Maybe Lenin was unconfident of Tsarism’s stability? But why then, among all the opposition parties, join Russian Social Democracy, and then the Bolshevik Party? One thing that marked off those parties from almost all opposition parties in history, paradoxically, was their belief that it was impossible for them to come to power! At most they aspired to a temporary minority place in a temporary “provisional revolutionary government” in the revolution they strove for. More, they believed, was impossible.
In What Is To Be Done? Lenin did not write what Figes claims. He wrote that in the absence of vigorous political intervention “from without” (i.e. by already-organised socialist activists), and in the presence of the vast array of bourgeois ideological influences in capitalist society, workers’ trade union struggles would lead only to “trade-unionist” consciousness and not to socialist consciousness.

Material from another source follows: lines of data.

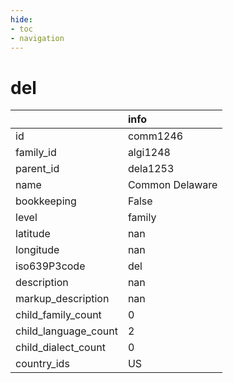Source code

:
 ```yaml
---
hide:
- toc
- navigation
---
```

# del
|                      | info            |
|:---------------------|:----------------|
| id                   | comm1246        |
| family_id            | algi1248        |
| parent_id            | dela1253        |
| name                 | Common Delaware |
| bookkeeping          | False           |
| level                | family          |
| latitude             | nan             |
| longitude            | nan             |
| iso639P3code         | del             |
| description          | nan             |
| markup_description   | nan             |
| child_family_count   | 0               |
| child_language_count | 2               |
| child_dialect_count  | 0               |
| country_ids          | US              |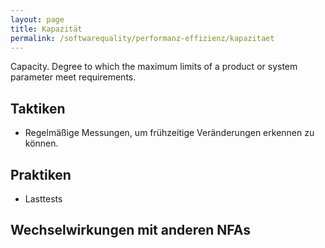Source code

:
 ```yaml
---
layout: page
title: Kapazität
permalink: /softwarequality/performanz-effizienz/kapazitaet
---
```


Capacity. Degree to which the maximum limits of a product or system parameter meet requirements.

## Taktiken

* Regelmäßige Messungen, um frühzeitige Veränderungen erkennen zu können.

## Praktiken

* Lasttests

## Wechselwirkungen mit anderen NFAs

He admonished the socialist activists not to treat the workers like infants, to be talked to only on narrow economic issues, but to understand that the workers were fully capable of absorbing and developing the most advanced socialist ideas, but could not do so unless those ideas were presented to them energetically and vividly.
Later [p.550] Figes claims: “After the Treaty of Brest-Litovsk [March 1918] there was no real prospect of the revolution spreading to the West. Lenin was quite adamant about this” - when? where? in fact Lenin said the exact opposite! - “To all intents and purposes, the ‘permanent revolution’ had come to an end, and from this point on, in Lenin’s famous phrase” - in fact Stalin’s, not Lenin’s! - “the aim of the regime would be limited to the consolidation of Socialism in One Country”.
If we were to grant all Figes’ demonisation of Lenin, we would face a mystery. Why did the Bolsheviks back him? Figes is candid enough to write:
“It was more than the dominance of Lenin’s personality that ensured the victory of his ideas in the party. The Bolshevik rank and file were not simply Lenin’s puppets… The idea that the Bolshevik Party in 1917 was a monolithic organisation tightly controlled by Lenin is a myth… In fact the party was quite undisciplined; it had many different factions… If in the end [Lenin] always got his way [in fact he didn't], this was due not just to his domination of the party but also to his many political skills, including persuasion…” [p.393].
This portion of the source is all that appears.